Prelekcja Adama Siennicy i Kamila Śmiałkowskiego
Te wszystkie wymienione elementy jednak bledną przy tym co rozgrywało się pomiędzy pawilonami i na placu. Mowa oczywiście o cosplayerach, którzy zjawili się na festiwalu w licznej grupie i jestem pewien, że pomimo 12-14 godzinnego ciągłego łażenia po terenie, nie zdołałem zobaczyć każdego z nich. Trudno tak naprawdę było tego dokonać, skoro podczas tych trzech dni zebrało się na Pyrkonie 31 495 osób. Większość cosplayów była fenomenalna, dopracowana, pomysłowa i budząca oko. Wiele osób niezaznajomionych z klimatem tego wydarzenia może dziwić fakt, że wśród cosplayerów jest ogromna ilość kobiet przebierających się za różne postacie z filmów, seriali, anime czy gier (tutaj przodował zdecydowanie "LoL"). Fajne było to, że wiele osób doskonale wiedziało, że cosplay to nie jest tylko ciuchy, ale także wchodzenie w role i zachowywanie się zgodnie z ustalonymi normami danej postaci.

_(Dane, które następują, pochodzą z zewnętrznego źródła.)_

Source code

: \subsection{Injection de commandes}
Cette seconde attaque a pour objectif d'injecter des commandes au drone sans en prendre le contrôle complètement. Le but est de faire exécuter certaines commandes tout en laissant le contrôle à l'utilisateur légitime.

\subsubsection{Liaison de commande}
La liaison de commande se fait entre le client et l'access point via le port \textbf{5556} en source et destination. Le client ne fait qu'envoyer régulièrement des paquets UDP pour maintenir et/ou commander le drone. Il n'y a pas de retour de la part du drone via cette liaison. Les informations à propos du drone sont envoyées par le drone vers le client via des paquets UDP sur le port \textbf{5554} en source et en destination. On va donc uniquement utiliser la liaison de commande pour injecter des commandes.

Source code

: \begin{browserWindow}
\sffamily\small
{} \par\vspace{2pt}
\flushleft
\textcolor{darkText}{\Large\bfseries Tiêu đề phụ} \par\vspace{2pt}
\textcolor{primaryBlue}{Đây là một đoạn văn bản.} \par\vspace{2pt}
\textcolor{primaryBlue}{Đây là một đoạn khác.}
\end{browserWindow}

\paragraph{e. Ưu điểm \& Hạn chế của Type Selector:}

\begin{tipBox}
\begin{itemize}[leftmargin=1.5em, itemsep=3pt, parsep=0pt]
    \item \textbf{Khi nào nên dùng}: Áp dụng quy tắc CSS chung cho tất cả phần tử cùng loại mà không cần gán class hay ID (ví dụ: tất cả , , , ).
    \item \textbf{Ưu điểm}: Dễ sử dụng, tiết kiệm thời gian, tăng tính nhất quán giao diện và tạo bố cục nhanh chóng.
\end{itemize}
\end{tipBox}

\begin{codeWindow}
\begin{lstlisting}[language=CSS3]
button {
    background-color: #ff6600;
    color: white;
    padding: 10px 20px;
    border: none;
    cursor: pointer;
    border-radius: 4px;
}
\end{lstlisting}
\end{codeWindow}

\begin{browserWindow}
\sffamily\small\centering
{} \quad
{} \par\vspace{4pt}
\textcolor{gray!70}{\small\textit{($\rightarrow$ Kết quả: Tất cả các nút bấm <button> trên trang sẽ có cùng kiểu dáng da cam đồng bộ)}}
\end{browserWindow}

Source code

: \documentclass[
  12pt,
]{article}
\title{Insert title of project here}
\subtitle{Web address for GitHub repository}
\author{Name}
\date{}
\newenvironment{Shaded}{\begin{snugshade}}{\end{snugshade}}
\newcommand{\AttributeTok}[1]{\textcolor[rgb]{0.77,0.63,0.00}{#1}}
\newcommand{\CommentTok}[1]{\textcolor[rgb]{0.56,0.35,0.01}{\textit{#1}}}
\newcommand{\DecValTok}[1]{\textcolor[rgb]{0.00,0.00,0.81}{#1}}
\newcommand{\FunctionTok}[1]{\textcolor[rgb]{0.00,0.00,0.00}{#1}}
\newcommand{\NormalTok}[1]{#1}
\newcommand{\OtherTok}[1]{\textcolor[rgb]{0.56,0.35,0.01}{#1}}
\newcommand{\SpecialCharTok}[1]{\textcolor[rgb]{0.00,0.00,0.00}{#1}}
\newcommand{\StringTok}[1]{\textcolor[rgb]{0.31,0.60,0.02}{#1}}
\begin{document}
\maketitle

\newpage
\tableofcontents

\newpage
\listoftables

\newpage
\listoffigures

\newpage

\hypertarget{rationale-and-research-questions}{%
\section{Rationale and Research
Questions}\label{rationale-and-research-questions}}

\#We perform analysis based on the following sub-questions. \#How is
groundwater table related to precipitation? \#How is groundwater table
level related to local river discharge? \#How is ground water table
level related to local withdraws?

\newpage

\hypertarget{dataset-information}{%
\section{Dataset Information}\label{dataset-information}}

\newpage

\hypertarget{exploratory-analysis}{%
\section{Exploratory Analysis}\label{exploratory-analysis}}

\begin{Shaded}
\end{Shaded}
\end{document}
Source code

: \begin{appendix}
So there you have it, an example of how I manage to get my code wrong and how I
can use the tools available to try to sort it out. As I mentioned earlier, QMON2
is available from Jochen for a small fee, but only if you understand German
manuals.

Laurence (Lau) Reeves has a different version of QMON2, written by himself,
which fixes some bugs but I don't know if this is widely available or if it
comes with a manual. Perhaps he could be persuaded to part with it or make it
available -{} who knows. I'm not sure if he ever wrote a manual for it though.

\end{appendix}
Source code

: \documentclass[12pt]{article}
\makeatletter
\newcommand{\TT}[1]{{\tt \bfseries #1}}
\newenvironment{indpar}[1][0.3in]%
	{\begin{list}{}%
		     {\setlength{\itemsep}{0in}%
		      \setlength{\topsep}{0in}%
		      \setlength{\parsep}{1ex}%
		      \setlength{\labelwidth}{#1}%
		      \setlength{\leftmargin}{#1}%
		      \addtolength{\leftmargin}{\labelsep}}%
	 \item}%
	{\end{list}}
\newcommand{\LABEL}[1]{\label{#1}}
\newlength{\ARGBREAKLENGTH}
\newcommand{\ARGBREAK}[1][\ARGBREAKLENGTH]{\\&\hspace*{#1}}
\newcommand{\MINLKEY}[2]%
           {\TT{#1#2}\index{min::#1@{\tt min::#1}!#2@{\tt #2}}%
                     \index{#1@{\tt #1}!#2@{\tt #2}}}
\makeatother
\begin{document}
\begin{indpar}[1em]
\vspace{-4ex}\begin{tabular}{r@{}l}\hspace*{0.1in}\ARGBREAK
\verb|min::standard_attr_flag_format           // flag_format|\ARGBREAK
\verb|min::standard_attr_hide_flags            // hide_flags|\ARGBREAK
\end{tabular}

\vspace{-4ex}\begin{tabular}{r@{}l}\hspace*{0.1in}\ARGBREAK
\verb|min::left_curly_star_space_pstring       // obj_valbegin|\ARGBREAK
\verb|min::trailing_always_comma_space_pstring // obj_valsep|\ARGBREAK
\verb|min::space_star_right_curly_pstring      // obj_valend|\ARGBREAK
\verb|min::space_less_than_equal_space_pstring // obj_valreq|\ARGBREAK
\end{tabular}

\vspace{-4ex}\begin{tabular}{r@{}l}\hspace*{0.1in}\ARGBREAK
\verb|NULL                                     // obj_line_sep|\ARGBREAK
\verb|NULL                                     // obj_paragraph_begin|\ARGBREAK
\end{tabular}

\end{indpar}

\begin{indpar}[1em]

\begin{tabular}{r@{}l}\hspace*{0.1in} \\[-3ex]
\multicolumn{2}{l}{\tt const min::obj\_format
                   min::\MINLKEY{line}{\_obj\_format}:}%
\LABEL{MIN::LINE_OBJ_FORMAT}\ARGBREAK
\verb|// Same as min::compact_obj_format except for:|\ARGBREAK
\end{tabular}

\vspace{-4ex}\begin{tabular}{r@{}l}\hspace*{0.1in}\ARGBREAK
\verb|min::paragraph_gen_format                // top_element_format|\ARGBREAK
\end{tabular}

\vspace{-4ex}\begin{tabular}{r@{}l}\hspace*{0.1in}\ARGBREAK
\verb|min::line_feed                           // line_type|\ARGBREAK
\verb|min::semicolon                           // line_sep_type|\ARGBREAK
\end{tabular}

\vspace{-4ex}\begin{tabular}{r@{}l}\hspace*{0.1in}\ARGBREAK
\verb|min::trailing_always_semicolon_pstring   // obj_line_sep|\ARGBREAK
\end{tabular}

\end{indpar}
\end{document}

Dzięki temu można było dostrzec wiele zabawnych scenek, które miały miejsce na festiwalu, a część z nich na pewno zobaczycie w naszej obszernej galerii. Najjaśniejszymi punktami cosplayerów były dwa stroje. Pierwszy to Hulkbuster ze Szczecińskiej Ligi Superbohaterów, który wzbudził fenomenalne zainteresowanie już od samego ubierania stroju.  Drugi to Garrus z "Mass Effect", który zasłużenie wygrał tegoroczną Maskaradę, czyli konkurs na najlepszy cosplay. Z tym wydarzeniem jednak mam wielki problem, bo choć intencja dobra, wykonanie pozostawia wiele do życzenia. Przede wszystkim trwało to za długo, oświetlenie sceny było tragiczne, a co najmniej połowa cosplayów, które znalazły się w tym konkursie to nieporozumienie. Wiele ciekawszych i bardziej pomysłowych przebrań mogliśmy zobaczyć przechadzając się po pawilonach, niż na Maskaradzie. Zdecydowanie Maskarada potrzebuje większego przesiewu zgłoszeń i krótszego czasu trwania. Sobota wieczór to czas imprezy, a najlepsze zawsze są w... kuchni. W tym przypadku w pawilonie gastronomicznym działo się naprawdę sporo, zabawa była przednia, a grupa osób na czele ze Szczecińską Ligą Superbohaterów porządnie rozkręciła towarzystwo. Sami zobaczcie:  
Nielegalne spotkanie ze Szczecińska Liga Superbohaterów zamieniło się w największą pyrkonową imprezę!!!#ligasuperbohaterów #sls #pyrkon Posted by Szczecińska Liga Superbohaterów on 29 kwietnia 2015
  Pyrkon 2015 to impreza udana, wyjątkowa, niezapomniana i warta wyprawy. Nawet, jeśli sądzicie, że fantastyka to nie Wasz konik i w ogóle to wydarzenie nie jest dla Was, zapewniam, że możecie się mile zaskoczyć. Tematycznie jest tak różnorodnie i kompleksowo, że każdy znajdzie coś dla siebie. Tegoroczny festiwal nie obył się bez incydentu związanego z pewnym politykiem, ale nie jest to warte komentowania, bo to nie było sednem tego festiwalu, ale jedynie skazą odrobinę psującą dobre wrażenie. Ogólnie było dobrze, oby za rok było jeszcze lepiej.  

> PRZEJDŹ DO GALERII <

 
Strony:
To jest uproszczona wersja artykułu. KLIKNIJ aby zobaczyć pełną wersję (np. z galeriami zdjęć)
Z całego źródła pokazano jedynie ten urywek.